- **TASK OBJECTIVE**
In the listing below, find every line with the string "Modulation" and pull it out.

*** THE DATA ***

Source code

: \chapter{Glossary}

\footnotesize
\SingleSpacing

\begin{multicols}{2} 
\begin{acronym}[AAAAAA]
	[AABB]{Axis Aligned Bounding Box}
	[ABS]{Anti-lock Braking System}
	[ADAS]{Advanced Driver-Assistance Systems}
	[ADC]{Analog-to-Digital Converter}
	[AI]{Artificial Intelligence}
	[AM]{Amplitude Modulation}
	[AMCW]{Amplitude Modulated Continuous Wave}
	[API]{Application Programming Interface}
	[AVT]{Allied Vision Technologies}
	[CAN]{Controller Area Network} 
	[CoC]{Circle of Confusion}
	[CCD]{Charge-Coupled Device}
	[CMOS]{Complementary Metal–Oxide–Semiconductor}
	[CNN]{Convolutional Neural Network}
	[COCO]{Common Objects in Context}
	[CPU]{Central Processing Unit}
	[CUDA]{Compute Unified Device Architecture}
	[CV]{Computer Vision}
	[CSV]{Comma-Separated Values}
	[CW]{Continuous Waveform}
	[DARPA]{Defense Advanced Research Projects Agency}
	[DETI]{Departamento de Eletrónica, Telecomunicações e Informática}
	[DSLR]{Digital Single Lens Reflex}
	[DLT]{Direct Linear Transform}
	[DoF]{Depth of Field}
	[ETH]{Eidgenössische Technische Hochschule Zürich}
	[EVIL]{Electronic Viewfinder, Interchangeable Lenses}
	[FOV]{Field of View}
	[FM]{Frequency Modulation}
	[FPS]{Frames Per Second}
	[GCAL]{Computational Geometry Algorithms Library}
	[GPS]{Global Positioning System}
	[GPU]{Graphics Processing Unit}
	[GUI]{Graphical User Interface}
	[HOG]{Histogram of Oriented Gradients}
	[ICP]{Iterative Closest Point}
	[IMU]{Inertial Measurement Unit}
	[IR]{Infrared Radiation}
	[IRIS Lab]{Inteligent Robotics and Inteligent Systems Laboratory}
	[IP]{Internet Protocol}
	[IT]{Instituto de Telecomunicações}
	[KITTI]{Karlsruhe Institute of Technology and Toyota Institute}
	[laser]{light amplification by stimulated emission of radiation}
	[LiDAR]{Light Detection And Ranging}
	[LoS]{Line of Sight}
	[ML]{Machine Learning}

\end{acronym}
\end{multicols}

*** End of THE DATA ***

- **THE COMPLETED TASK**
	[AM]{Amplitude Modulation}
	[FM]{Frequency Modulation}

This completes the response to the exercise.